TASK GOAL:
Look through the data below for the line with "천문대에서는 오박사가 반겨주고" and the line with "전갈자리 - scorpio", then output those two and all lines in between, exactly as written.

DATASET:

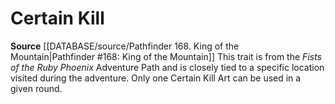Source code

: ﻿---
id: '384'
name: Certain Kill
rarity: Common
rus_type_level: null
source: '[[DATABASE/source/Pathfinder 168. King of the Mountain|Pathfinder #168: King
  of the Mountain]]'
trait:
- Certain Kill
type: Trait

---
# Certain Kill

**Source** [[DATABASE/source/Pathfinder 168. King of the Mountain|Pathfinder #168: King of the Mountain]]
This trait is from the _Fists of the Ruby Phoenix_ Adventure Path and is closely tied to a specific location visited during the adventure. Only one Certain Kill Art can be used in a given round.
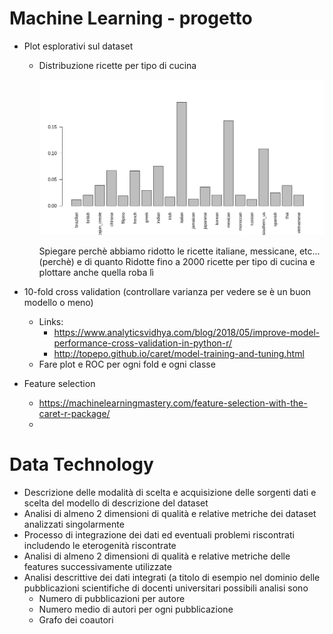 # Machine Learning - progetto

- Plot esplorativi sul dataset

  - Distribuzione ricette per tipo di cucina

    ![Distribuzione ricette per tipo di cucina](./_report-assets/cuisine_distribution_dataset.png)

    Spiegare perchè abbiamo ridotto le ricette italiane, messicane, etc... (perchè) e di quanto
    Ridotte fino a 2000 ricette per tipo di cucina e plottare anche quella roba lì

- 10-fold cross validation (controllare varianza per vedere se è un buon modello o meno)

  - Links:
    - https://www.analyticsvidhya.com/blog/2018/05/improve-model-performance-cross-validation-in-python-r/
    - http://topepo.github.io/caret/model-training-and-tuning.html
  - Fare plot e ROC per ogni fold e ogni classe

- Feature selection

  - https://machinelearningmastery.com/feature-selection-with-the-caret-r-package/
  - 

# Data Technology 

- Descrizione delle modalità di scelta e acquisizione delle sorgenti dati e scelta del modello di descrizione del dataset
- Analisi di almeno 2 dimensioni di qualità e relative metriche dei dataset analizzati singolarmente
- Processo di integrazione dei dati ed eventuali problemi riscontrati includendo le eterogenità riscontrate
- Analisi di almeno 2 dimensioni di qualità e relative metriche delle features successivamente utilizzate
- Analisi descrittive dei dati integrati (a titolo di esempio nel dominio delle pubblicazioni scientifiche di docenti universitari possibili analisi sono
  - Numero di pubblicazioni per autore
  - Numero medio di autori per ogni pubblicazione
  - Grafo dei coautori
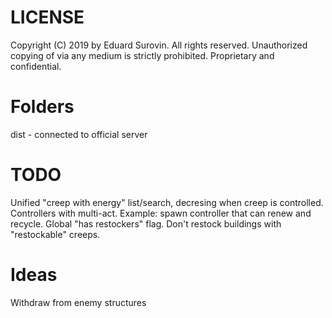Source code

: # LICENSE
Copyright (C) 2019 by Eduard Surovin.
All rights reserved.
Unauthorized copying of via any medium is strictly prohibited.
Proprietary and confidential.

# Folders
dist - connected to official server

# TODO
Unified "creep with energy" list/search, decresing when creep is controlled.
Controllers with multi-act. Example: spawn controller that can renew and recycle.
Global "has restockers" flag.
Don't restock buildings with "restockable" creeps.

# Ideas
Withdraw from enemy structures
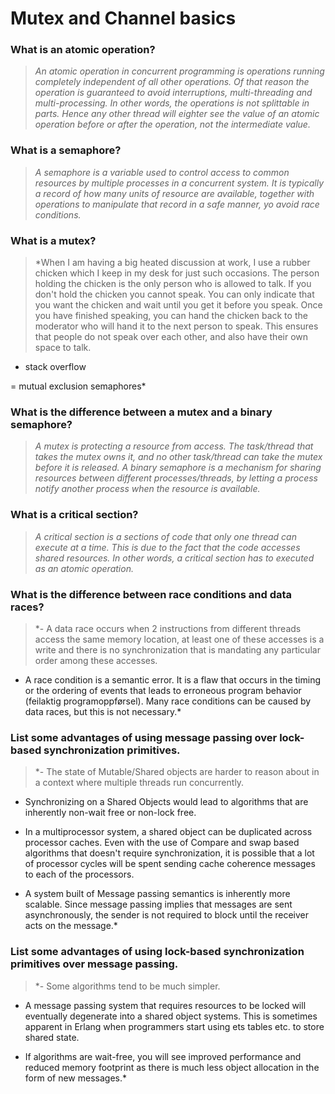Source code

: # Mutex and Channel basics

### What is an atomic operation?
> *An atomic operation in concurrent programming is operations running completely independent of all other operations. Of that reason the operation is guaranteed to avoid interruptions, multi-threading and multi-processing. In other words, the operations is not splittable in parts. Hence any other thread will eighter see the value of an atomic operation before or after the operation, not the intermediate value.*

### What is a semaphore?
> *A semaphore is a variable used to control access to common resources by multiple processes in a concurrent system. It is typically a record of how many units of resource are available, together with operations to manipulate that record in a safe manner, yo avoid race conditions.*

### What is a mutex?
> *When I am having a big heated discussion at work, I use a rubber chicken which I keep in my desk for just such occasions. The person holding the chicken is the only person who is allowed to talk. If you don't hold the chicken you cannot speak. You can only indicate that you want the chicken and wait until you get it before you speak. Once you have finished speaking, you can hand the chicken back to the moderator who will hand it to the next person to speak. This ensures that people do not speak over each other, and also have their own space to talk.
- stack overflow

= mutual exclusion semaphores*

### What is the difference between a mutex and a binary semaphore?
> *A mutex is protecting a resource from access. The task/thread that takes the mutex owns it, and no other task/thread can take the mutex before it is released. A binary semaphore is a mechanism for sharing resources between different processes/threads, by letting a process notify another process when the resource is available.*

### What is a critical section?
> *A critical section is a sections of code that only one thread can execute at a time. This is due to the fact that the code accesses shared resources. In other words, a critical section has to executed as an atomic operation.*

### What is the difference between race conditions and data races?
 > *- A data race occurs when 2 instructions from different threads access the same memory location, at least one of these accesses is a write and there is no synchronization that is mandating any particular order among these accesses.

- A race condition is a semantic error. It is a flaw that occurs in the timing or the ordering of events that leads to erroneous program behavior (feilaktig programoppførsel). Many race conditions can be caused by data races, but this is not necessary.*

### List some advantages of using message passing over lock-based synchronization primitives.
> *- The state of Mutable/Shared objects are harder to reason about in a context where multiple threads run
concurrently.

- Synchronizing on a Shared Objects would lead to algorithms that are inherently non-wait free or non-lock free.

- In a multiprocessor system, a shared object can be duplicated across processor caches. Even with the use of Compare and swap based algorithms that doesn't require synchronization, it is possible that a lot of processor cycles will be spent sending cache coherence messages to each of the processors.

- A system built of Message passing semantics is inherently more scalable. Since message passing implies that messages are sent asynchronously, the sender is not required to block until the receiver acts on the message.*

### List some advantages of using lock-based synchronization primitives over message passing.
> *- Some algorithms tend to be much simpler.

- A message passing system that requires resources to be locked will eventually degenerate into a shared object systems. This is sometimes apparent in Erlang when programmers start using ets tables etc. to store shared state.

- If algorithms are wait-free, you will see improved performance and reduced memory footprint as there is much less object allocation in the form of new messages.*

* * *

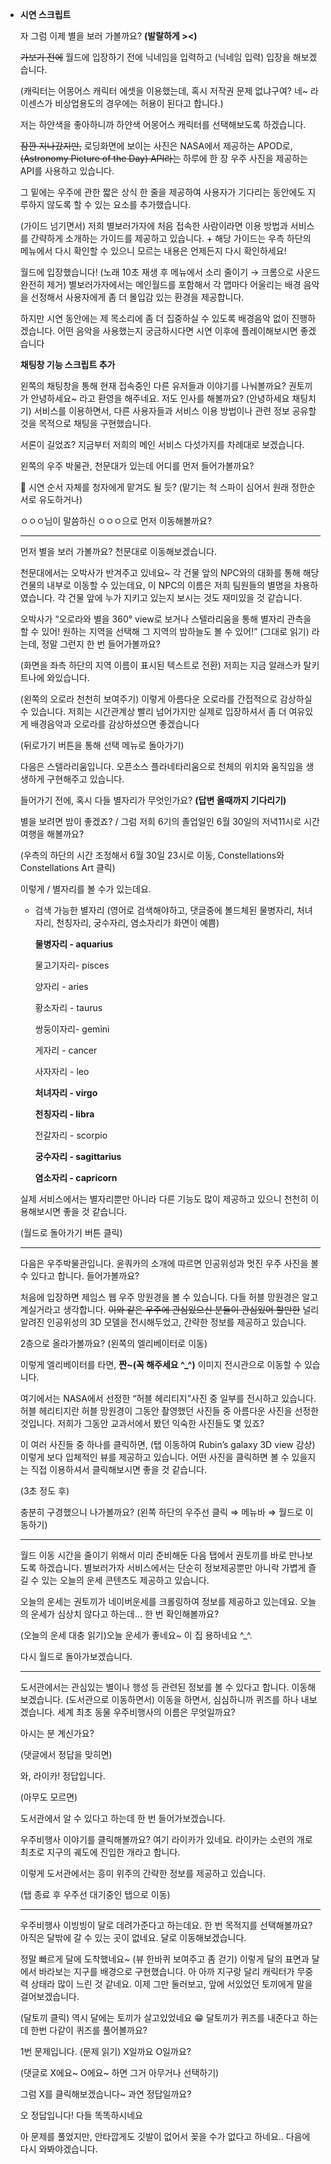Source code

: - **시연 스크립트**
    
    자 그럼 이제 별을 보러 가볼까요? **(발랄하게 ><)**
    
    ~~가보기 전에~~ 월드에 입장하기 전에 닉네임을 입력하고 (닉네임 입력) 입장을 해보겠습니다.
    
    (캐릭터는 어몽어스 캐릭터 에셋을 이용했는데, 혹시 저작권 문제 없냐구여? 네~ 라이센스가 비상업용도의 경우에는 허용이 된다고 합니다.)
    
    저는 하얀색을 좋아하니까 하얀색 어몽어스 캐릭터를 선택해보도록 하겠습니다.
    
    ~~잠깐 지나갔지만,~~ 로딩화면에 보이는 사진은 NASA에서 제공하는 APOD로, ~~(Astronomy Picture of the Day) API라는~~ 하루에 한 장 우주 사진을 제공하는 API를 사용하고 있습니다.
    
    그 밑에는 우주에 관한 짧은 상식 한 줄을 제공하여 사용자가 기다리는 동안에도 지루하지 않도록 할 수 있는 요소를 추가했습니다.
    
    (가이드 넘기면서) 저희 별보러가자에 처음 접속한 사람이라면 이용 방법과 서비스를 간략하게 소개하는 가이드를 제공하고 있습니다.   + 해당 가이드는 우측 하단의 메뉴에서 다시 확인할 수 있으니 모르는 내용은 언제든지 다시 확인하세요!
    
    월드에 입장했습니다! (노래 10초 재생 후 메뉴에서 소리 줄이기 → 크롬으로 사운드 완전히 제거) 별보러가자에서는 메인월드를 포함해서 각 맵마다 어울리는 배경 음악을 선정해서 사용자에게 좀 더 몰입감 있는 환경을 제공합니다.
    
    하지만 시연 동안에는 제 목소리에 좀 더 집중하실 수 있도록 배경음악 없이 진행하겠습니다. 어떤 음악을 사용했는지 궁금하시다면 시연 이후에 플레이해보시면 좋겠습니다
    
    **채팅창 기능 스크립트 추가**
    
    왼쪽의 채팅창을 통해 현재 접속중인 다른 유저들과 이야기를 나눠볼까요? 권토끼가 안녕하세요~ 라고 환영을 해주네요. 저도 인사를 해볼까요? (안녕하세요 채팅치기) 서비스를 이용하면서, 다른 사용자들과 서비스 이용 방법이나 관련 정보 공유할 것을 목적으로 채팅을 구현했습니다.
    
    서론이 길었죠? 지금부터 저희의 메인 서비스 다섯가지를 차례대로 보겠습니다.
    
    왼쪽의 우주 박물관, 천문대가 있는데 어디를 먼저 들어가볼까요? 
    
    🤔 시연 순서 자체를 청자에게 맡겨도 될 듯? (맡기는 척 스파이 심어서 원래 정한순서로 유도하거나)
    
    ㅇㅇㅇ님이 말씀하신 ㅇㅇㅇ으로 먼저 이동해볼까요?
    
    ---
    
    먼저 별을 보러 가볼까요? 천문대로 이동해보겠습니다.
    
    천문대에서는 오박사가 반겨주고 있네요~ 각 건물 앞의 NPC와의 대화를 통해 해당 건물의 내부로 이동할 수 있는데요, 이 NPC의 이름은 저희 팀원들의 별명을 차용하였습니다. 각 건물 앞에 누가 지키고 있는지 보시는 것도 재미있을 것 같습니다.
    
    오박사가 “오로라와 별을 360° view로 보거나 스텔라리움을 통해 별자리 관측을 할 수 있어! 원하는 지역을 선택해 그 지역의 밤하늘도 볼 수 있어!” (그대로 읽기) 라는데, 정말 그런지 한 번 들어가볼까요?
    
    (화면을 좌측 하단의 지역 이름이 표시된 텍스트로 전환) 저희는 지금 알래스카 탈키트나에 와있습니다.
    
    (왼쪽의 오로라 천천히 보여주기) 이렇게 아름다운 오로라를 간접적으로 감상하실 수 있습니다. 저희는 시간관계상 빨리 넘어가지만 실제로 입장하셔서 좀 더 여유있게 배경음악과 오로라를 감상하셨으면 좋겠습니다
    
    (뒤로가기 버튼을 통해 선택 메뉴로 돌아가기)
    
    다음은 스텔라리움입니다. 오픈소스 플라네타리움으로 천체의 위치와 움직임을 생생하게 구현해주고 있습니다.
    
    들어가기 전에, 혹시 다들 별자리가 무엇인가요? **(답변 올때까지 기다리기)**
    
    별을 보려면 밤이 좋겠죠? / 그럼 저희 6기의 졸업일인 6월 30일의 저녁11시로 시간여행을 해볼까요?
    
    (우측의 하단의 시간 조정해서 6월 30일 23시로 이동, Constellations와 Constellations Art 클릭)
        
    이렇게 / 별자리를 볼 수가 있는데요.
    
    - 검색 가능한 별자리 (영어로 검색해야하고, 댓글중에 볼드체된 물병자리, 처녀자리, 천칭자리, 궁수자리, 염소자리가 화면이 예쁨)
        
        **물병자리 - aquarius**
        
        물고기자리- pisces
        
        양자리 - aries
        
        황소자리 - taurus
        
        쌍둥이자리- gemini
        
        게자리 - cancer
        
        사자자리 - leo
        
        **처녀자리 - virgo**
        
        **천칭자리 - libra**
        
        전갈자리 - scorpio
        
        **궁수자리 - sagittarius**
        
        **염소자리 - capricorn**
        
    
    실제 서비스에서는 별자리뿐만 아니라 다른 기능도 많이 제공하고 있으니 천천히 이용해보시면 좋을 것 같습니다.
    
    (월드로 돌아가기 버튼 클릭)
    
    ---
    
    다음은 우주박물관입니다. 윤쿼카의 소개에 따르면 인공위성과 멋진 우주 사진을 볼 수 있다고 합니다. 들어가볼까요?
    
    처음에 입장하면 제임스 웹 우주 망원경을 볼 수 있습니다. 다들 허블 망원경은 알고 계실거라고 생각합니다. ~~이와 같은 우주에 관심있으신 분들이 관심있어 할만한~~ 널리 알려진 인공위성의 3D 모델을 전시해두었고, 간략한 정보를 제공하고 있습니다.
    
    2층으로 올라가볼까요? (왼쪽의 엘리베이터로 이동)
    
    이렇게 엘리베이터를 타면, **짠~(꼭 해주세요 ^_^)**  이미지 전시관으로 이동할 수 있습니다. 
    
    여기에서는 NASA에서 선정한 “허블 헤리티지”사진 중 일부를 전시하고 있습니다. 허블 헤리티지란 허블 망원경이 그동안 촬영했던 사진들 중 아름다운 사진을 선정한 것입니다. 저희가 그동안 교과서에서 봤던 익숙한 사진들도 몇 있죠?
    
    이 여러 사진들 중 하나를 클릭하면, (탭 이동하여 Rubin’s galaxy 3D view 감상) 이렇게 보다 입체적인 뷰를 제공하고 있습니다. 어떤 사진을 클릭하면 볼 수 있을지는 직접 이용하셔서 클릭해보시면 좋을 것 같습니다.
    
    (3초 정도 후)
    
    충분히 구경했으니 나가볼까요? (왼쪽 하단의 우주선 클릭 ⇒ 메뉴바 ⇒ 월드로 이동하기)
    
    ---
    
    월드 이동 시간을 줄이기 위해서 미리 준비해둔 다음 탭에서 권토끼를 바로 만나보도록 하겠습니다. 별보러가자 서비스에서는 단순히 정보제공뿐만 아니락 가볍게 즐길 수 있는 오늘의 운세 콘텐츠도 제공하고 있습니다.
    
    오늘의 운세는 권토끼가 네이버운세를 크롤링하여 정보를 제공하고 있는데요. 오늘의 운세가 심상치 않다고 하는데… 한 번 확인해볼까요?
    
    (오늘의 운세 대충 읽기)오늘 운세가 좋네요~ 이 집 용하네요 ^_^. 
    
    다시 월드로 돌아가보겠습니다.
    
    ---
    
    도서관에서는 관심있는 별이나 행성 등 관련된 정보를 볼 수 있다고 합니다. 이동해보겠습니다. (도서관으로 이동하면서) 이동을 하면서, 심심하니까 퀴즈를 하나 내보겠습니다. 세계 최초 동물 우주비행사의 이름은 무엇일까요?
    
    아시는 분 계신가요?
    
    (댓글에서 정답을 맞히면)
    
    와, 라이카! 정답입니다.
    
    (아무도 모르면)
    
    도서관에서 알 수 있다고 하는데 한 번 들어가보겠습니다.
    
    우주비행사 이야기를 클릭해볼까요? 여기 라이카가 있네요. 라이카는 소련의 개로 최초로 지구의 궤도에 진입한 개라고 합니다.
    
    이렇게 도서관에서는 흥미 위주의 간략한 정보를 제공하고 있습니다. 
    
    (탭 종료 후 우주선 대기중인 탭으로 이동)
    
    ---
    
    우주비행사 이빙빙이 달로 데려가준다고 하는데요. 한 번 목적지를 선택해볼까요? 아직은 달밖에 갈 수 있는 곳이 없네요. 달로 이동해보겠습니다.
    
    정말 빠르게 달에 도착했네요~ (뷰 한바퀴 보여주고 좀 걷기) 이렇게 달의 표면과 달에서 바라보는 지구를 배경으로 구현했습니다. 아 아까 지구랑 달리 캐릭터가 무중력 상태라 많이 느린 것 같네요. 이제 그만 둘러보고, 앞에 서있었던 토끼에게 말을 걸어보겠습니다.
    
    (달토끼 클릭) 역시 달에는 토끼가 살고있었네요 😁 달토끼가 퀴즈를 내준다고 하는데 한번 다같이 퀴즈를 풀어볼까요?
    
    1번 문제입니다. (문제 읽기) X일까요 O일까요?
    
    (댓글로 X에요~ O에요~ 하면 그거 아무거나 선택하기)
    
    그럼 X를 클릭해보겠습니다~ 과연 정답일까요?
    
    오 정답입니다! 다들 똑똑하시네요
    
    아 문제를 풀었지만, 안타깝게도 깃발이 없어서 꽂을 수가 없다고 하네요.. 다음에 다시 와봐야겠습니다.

EXPECTED OUTPUT:
    천문대에서는 오박사가 반겨주고 있네요~ 각 건물 앞의 NPC와의 대화를 통해 해당 건물의 내부로 이동할 수 있는데요, 이 NPC의 이름은 저희 팀원들의 별명을 차용하였습니다. 각 건물 앞에 누가 지키고 있는지 보시는 것도 재미있을 것 같습니다.
    
    오박사가 “오로라와 별을 360° view로 보거나 스텔라리움을 통해 별자리 관측을 할 수 있어! 원하는 지역을 선택해 그 지역의 밤하늘도 볼 수 있어!” (그대로 읽기) 라는데, 정말 그런지 한 번 들어가볼까요?
    
    (화면을 좌측 하단의 지역 이름이 표시된 텍스트로 전환) 저희는 지금 알래스카 탈키트나에 와있습니다.
    
    (왼쪽의 오로라 천천히 보여주기) 이렇게 아름다운 오로라를 간접적으로 감상하실 수 있습니다. 저희는 시간관계상 빨리 넘어가지만 실제로 입장하셔서 좀 더 여유있게 배경음악과 오로라를 감상하셨으면 좋겠습니다
    
    (뒤로가기 버튼을 통해 선택 메뉴로 돌아가기)
    
    다음은 스텔라리움입니다. 오픈소스 플라네타리움으로 천체의 위치와 움직임을 생생하게 구현해주고 있습니다.
    
    들어가기 전에, 혹시 다들 별자리가 무엇인가요? **(답변 올때까지 기다리기)**
    
    별을 보려면 밤이 좋겠죠? / 그럼 저희 6기의 졸업일인 6월 30일의 저녁11시로 시간여행을 해볼까요?
    
    (우측의 하단의 시간 조정해서 6월 30일 23시로 이동, Constellations와 Constellations Art 클릭)
        
    이렇게 / 별자리를 볼 수가 있는데요.
    
    - 검색 가능한 별자리 (영어로 검색해야하고, 댓글중에 볼드체된 물병자리, 처녀자리, 천칭자리, 궁수자리, 염소자리가 화면이 예쁨)
        
        **물병자리 - aquarius**
        
        물고기자리- pisces
        
        양자리 - aries
        
        황소자리 - taurus
        
        쌍둥이자리- gemini
        
        게자리 - cancer
        
        사자자리 - leo
        
        **처녀자리 - virgo**
        
        **천칭자리 - libra**
        
        전갈자리 - scorpio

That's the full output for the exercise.